Since his novel Life and Times of Michael K won the Booker Prize in 1983, J.M. Coetzee has attracted attention both on and off the page (he never turned up to collect either of his two Booker Prizes). In lieu of public appearances, Coetzee’s fictionalised memoirs such as Boyhood (1997) offer major trawling grounds for readers wishing to learn about his life. A new lens for viewing the adolescent years of that life is now available in J.M. Coetzee: Photographs from Boyhood, an exhibition of photographs taken by Coetzee as a sixteen year old, many of which are being seen for the first time.
The exhibition’s curator is Associate Professor Hermann Wittenberg, who works at the University of the Western Cape, South Africa. Shortly after editing Two Screenplays (2014), a cinematic adaption of Coetzee’s novels, Wittenberg received some of Coetzee’s old photographic equipment that had been in storage for decades, including aluminium canisters full of decaying 35mm film.
“When I opened them up there was this typical vinegar smell from the film base decaying,” Wittenberg told Collage.
“I had them digitalised in a photographic lab, and when I opened them on my computer it was just this amazing experience. It was like looking through a keyhole into the world of Boyhood.”
The monochromatic photographs had been taken, in the 1950s, by the sixteen-year-old J.M. Coetzee. They were a serendipitous find. Of the 450 images discovered, Wittenberg estimated that “80 to 90 percent of them had never been seen before, except in their negative.”
“Seeing them printed out like this was quite a revelation certainly for me, and I think Coetzee was also surprised when I showed them to him.”

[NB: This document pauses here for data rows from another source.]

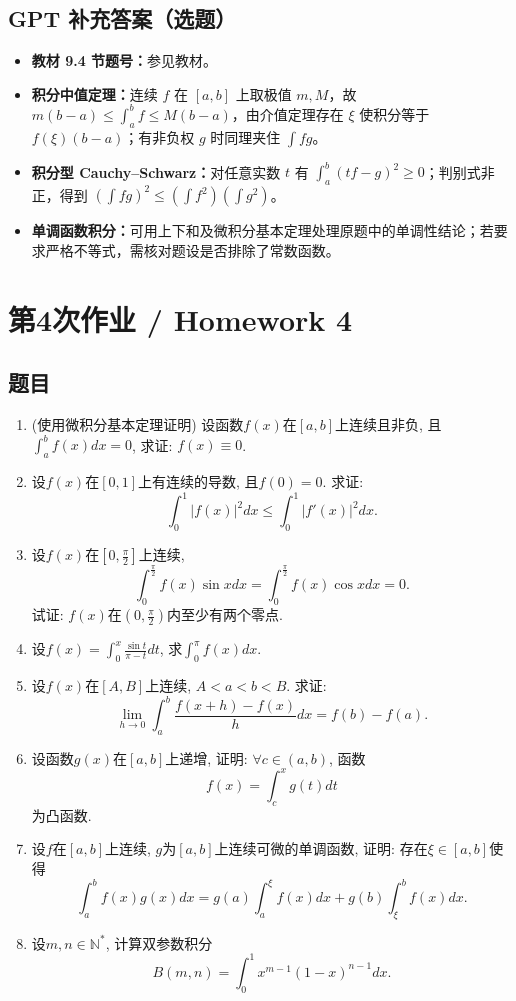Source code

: \documentclass[UTF8,11pt, a4paper, oneside, fontset=none]{ctexbook}
\begin{document}
\subsection*{GPT 补充答案（选题）}
\begin{itemize}
\item \textbf{教材 9.4 节题号：}参见教材。
\item \textbf{积分中值定理：}连续 $f$ 在 $[a,b]$ 上取极值 $m,M$，故 $m(b-a)\le\int_a^b f\le M(b-a)$，由介值定理存在 $\xi$ 使积分等于 $f(\xi)(b-a)$；有非负权 $g$ 时同理夹住 $\int fg$。
\item \textbf{积分型 Cauchy--Schwarz：}对任意实数 $t$ 有 $\int_a^b(tf-g)^2\ge0$；判别式非正，得到 $(\int fg)^2\le(\int f^2)(\int g^2)$。
\item \textbf{单调函数积分：}可用上下和及微积分基本定理处理原题中的单调性结论；若要求严格不等式，需核对题设是否排除了常数函数。
\end{itemize}
\clearpage
\section{第4次作业 / Homework 4}
\subsection*{题目}
\begin{enumerate}

\item (使用微积分基本定理证明) 设函数$f(x)$在$[a, b]$上连续且非负, 且$\int_a^b f(x) dx =0$, 求证: $f(x) \equiv 0$.

\item 设$f(x)$在$[0, 1]$上有连续的导数, 且$f(0) =0$. 求证:
\[
\int_0^1 |f(x)|^2 dx \leq \int_0^1 |f'(x)|^2 dx.
\]

\item 设$f(x)$在$[0, \frac{\pi}{2}]$上连续,
\[
\int_0^{\frac{\pi}{2}} f(x) \sin x dx = \int_0^{\frac{\pi}{2}} f(x) \cos x dx =0.
\]
试证: $f(x)$在$(0, \frac{\pi}{2})$内至少有两个零点.

\item 设$f(x) = \int_0^x \frac{\sin t}{\pi - t} dt$, 求$\int_0^{\pi} f(x) dx$.

\item 设$f(x)$在$[A, B]$上连续, $A < a < b < B$. 求证:
\[
\lim_{h \to 0} \int_a^b \frac{f(x+h) - f(x)}{h} dx = f(b) - f(a).
\]

\item 设函数$g(x)$在$[a, b]$上递增, 证明: $\forall c \in (a, b)$, 函数
\[
f(x) = \int_c^x g(t) dt
\]
为凸函数.

\item 设$f$在$[a, b]$上连续, $g$为$[a, b]$上连续可微的单调函数, 证明: 存在$\xi \in [a, b]$使得
\[
\int_a^b f(x) g(x) dx = g(a) \int_a^{\xi} f(x) dx + g(b) \int_{\xi}^b f(x) dx.
\]

\item 设$m, n\in \mathbb N^*$, 计算双参数积分
\[
B(m, n) = \int_0^1 x^{m-1} (1-x)^{n-1} dx.
\]

\end{enumerate}
\clearpage
\end{document}
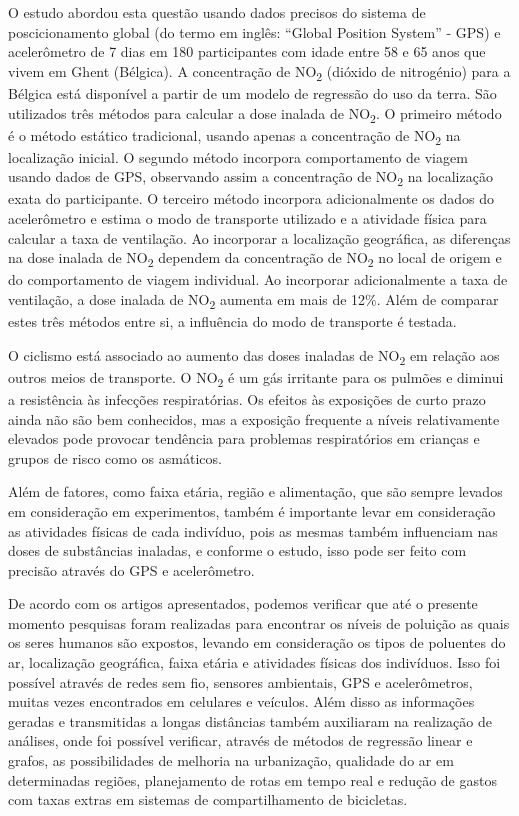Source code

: O estudo abordou esta questão usando dados precisos do sistema de poscicionamento global (do termo 
em inglês: ``Global Position System'' -  GPS) e acelerômetro de 7 dias em 180 participantes com idade 
entre 58 e 65 anos que vivem em Ghent (Bélgica). A concentração de NO\textsubscript{2} (dióxido de 
nitrogénio) para a Bélgica está disponível a partir de um modelo de regressão do uso da terra. São 
utilizados três métodos para calcular a dose inalada de NO\textsubscript{2}. O primeiro método é o 
método estático tradicional, usando apenas a concentração de NO\textsubscript{2} na localização 
inicial. O segundo método incorpora comportamento de viagem usando dados de GPS, observando assim a 
concentração de NO\textsubscript{2} na localização exata do participante. O terceiro método incorpora 
adicionalmente os dados do acelerômetro e estima o modo de transporte utilizado e a atividade física 
para calcular a taxa de ventilação. Ao incorporar a localização geográfica, as diferenças na dose 
inalada de NO\textsubscript{2} dependem da concentração de NO\textsubscript{2} no local de origem e 
do comportamento de viagem individual. Ao incorporar adicionalmente a taxa de ventilação, a dose 
inalada de NO\textsubscript{2} aumenta em mais de 12\%. Além de comparar estes três métodos entre si, 
a influência do modo de transporte é testada. 

O ciclismo está associado ao aumento das doses inaladas de NO\textsubscript{2} em relação aos outros 
meios de transporte. O NO\textsubscript{2} é um gás irritante para os pulmões e diminui a resistência 
às infecções respiratórias. Os efeitos às exposições de curto prazo ainda não são bem conhecidos, 
mas a exposição frequente a níveis relativamente elevados pode provocar tendência para problemas 
respiratórios em crianças e grupos de risco como os asmáticos.

Além de fatores, como faixa etária, região e alimentação, que são sempre levados em consideração em 
experimentos, também é importante levar em consideração as atividades físicas de cada indivíduo, pois 
as mesmas também influenciam nas doses de substâncias inaladas, e conforme o estudo, isso pode ser 
feito com precisão através do GPS e acelerômetro.

De acordo com os artigos apresentados, podemos verificar que até o presente momento pesquisas foram 
realizadas para encontrar os níveis de poluição as quais os seres humanos são expostos, levando em 
consideração os tipos de poluentes do ar, localização geográfica, faixa etária e atividades físicas 
dos indivíduos. Isso foi possível através de redes sem fio, sensores ambientais, GPS e acelerômetros, 
muitas vezes encontrados em celulares e veículos. Além disso as informações geradas e transmitidas a 
longas distâncias também auxiliaram na realização de análises, onde foi possível verificar, através 
de métodos de regressão linear e grafos, as possibilidades de melhoria na urbanização, qualidade do 
ar em determinadas regiões, planejamento de rotas em tempo real e redução de gastos com taxas extras 
em sistemas de compartilhamento de bicicletas.
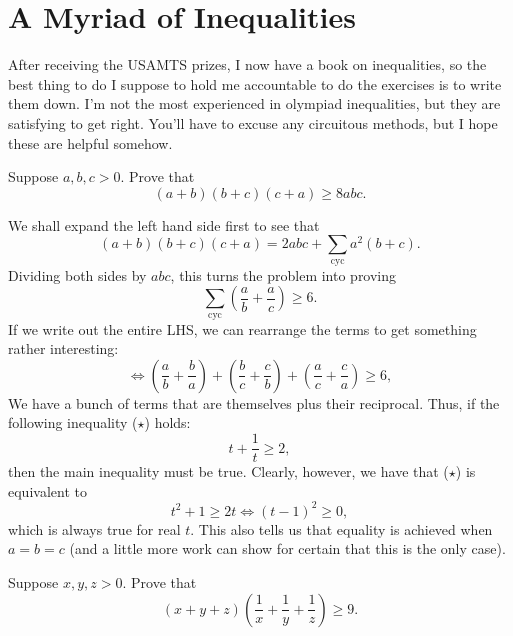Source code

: \documentclass[a4paper, 12pt]{article}
\begin{document}
\section*{A Myriad of Inequalities}

After receiving the USAMTS prizes, I now have a book on inequalities, so the best thing to do I suppose to hold me accountable to do the exercises is to write them down. I'm not the most experienced in olympiad inequalities, but they are satisfying to get right. You'll have to excuse any circuitous methods, but I hope these are helpful somehow.

\begin{sidebox}
    \begin{problem}
        Suppose \( a, b, c > 0 \). Prove that
        \[
            (a + b)(b + c)(c + a) \ge 8abc
        .\]
    \end{problem}
\end{sidebox}

\begin{solution}
    We shall expand the left hand side first to see that
    \[
        (a + b)(b + c)(c + a) = 2abc + \sum_{\textrm{cyc}} a^2 (b + c)
    .\]
    Dividing both sides by \( abc \), this turns the problem into proving
    \[
        \sum_{\textrm{cyc}} \left( \frac{a}{b} + \frac{a}{c} \right) \ge 6
    .\]
    If we write out the entire LHS, we can rearrange the terms to get something rather interesting:
    \[
        \iff \left( \frac{a}{b} + \frac{b}{a} \right) + \left( \frac{b}{c} + \frac{c}{b} \right) + \left( \frac{a}{c} + \frac{c}{a} \right) \ge 6
    ,\]
    We have a bunch of terms that are themselves plus their reciprocal. Thus, if the following inequality (\( \star \)) holds:
    \[
        t + \frac{1}{t} \ge 2
    ,\]
    then the main inequality must be true. Clearly, however, we have that (\(\star \)) is equivalent to
    \[
        t^2 + 1 \ge 2t \iff (t - 1)^2 \ge 0
    ,\]
    which is always true for real \( t \). This also tells us that equality is achieved when \( a = b = c \) (and a little more work can show for certain that this is the only case).
\end{solution}

\begin{sidebox}
\begin{problem}
    Suppose \( x, y, z > 0 \). Prove that
    \[
        (x + y + z) \left( \frac{1}{x} + \frac{1}{y} + \frac{1}{z} \right) \ge 9
    .\]
\end{problem}
\end{sidebox}
\end{document}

Long before he became a writer, Coetzee was an aspiring photographer. As well as being an active member of his school’s photographic club, he read books on photography and tried to imitate photographs from Life magazine. His first camera was a mail-order “spy camera”, with which he took discreet photographs in the classroom.
“He obviously was fascinated by the medium and what a camera could do. He must have saved up quite a bit of his pocket money because he then bought himself for £40 a more professional camera, a Wega.”
That Wega captured the pictures that now make up the exhibition. Wittenberg described the photographs as “quite inventive and experimental,” gesturing to a picture of a desk strewn with writing paraphernalia.
“A photograph like this is really audacious,” he said. “It’s against the light. The drama of this is the chiaroscuro, the sharp shadows cast by the pens. I think he’s making a statement here: ‘This is me. This is where I’m writing.’”

In most of the photographs, Coetzee tends not to pose his subjects but to take them in a more natural manner.
“He liked to catch the unposed moment, and in that he was very much influenced by the photography of the French photographer Henri Cartier-Bresson, trying to catch that moment where truth reveals itself.”
As well as capturing influential moments and people in his life, the collection shows some of Coetzee’s early literary interests.
“Quite a few are scenes of writing. He photographs books, paper, sheet-music, magazines, newspapers. Persistently his eye is drawn to writing.”
“Most remarkably, you’ll see at the exhibition a photograph of his bookshelf at the age of sixteen. You can see what he’s reading at the time.”
This bookshelf reflects an ambitious reading programme crowded with philosophers ranging from Plato to Kant.
Like many of the others, Wittenberg pointed out that it captured “a moment also described in Boyhood where he says, ‘Ok, if I want to make a mark on the world, I’ve got to stop reading The Hardy Boys, Enid Blyton and children’s books, and start reading seriously.’ That bookshelf in a sense can be seen as a conscious decision to reorient himself and think of himself as a serious reader.”
Perhaps even more interesting are what Wittenberg calls the “deleted scenes”, moments undescribed in his memoirs. One of these deleted scenes shows a schoolmate grinning and brandishing his teacher’s cane, a symbol of authority.
“In Boyhood we get the sense that Coetzee’s quite an obedient and well-behaved boy. But here we see him horsing around with his friends, doing something very transgressive, taking the teacher’s cane and playing around with it.”
Coetzee’s photographs from the 1950s enrich the character described in his fictional memoirs. They provide a more complete picture of the novelist.
“The photographs in a sense give us windows,” Wittenberg said, “like looking through a peephole into a lost world of the past that is only partially accessible through Boyhood, and they also give us an insight into a complex boy growing up and seeing the world in a sense through his eyes.”
J.M. Coetzee: Photographs from Boyhood will be on display in the Ira Raymond Room, at the University of Adelaide, until 5 December 2018.